ZAPLANUJ SWÓJ WOLNY CZAS NA EMERYTURZE


Przetwórnia Czasu Wolnego to rozmowy, spotkania, planowanie, poznawanie, wymiana doświadczeń i działanie. To cykl warsztatów i spacerów, podczas których uczestnicy zastanawiają się: jak zaplanować swoją emeryturę, by był to czas aktywny, inspirujący i stymulujący, który jednocześnie pozwala na złapanie oddechu i realizację zapomnianych pasji? Co zrobić, żeby zgromadzone przez długie lata pracy doświadczenia i wiedza służyły innym ludziom? Jak odnaleźć się w Warszawie, która zaczyna się otwierać na potrzeby i pomysły swoich mieszkańców?

Projekt jest organizowany przez Towarzystwo Inicjatyw Twórczych ę i został sfinansowany przez firmę Arcelor Mittal. Warsztaty odbywają się w Mediatece Start-Meta na Bielanach, która jest partnerem projektu. Skąd pomysł na taki właśnie projekt? - Przetwórnia to bezpośredni skutek wcześniej realizowanego przeze mnie projektu skierowanego do warszawskich seniorów - Redakcji Międzypokoleniowej. W trakcie kilku miesięcy działania Redakcji odwiedziło nas w ę bardzo dużo osób, które zakończyły aktywność zawodową i szukały czegoś dla siebie. Usłyszeli gdzieś o Redakcji, chcieli się dowiedzieć w co mogą się włączyć, gdzie mogą pójść. Wiele osób przychodziło z pomysłami. Wtedy pomyślałam o Przetwórni. Przetwórnia powstała by łączyć ludzi, którzy są w podobnej sytuacji - przeszli na emeryturę i szukają na nią pomysłu. My pomagamy łączyć szukających pomysłu na emeryturę z organizacjami i instytucjami, które są otwarte na inicjatywy aktywnych starszych osób - mówi Karolina Pluta, koordynatorka Przetwórni, animatorka z Towarzystwa Inicjatyw Twórczych ę.

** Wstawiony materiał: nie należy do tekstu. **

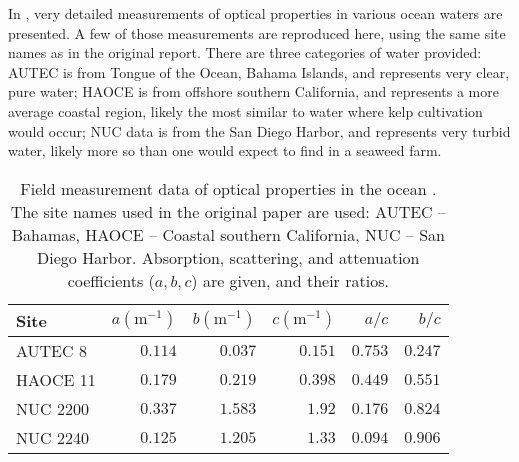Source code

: In \citep{petzold_volume_1972}, very detailed measurements of optical properties in various ocean waters are presented.
A few of those measurements are reproduced here, using the same site names as in the original report.
There are three categories of water provided: AUTEC is from Tongue of the Ocean, Bahama Islands,
and represents very clear, pure water; HAOCE is from offshore southern California, and represents a more average coastal region,
likely the most similar to water where kelp cultivation would occur; NUC data is from the San Diego Harbor, and represents very turbid water,
likely more so than one would expect to find in a seaweed farm.

\begin{table}
  \centering
  \caption{Field measurement data of optical properties in the ocean \cite{petzold_volume_1972}.
    The site names used in the original paper are used: AUTEC -- Bahamas, HAOCE -- Coastal southern California, NUC -- San Diego Harbor.
    Absorption, scattering, and attenuation coefficients ($a,b,c$) are given, and their ratios.
  }
  \begin{tabular}{lrrrrr}
    \toprule
    Site & $a (\mbox{m}^{-1})$ & $b (\mbox{m}^{-1})$ & $c(\mbox{m}^{-1} )$ & $a/c$ & $b/c$ \\
    \midrule
    AUTEC 8 & $0.114$ & $0.037$ & $0.151$ & $0.753$ & $0.247$ \\
    HAOCE 11 & $0.179$ & $0.219$ & $0.398$ & $0.449$ & $0.551$ \\
    NUC 2200 & $0.337$ & $1.583$ & $1.92$ & $0.176$ & $0.824$ \\
    NUC 2240 & $0.125$ & $1.205$ & $1.33$ & $0.094$ & $0.906$ \\
    \bottomrule
  \end{tabular}
  \label{tab:petzold}
\end{table}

Projekt traktuje zagadnienie „emerytury” w sposób złożony – od refleksji, poprzez pomysł na aktywne wykorzystanie czasu wolnego, plan i przejście do działania. Uczestnicy mają już za sobą pierwsze warsztaty. Najpierw przyjrzeli się „emeryturze” od strony psychologii i filozofii. W trakcie warsztatu psychologicznego z Małgorzatą Jaskulak, zastanawiali się jak radzić sobie z emocjami, które towarzyszą zakończeniu pracy zawodowej i przejściu na emeryturę. Na kolejnym spotkaniu filozoficzną dyskusję na temat subiektywnego odczuwania czasu rozpoczęła z uczestnikami Marta Pawlaczek, stawiając pytanie: dlaczego czas płynie szybciej kiedy się starzejemy? W trakcie kolejnych warsztatów, uczestnicy poznali przykłady działań społecznych prowadzonych przez seniorów a później stworzyli własną definicję projektu społecznego. Wynika z niej, że najważniejsze są dobrowolność uczestnictwa, chęć dzielenia się swoimi doświadczeniami i wiedzą oraz potrzeba pomagania i współdziałania z innymi. W trakcie warsztatów pojawiły się pierwsze pomysły na akcje sąsiedzkie i projekty społeczne uczestników Przetwórni. - Co z nich wyniknie jeszcze nie wiemy. Ale jedno jest pewne, ze spotkania na spotkanie rośnie chęć zrobienia czegoś inspirującego dla Warszawy i jej mieszkańców – mówią uczestnicy.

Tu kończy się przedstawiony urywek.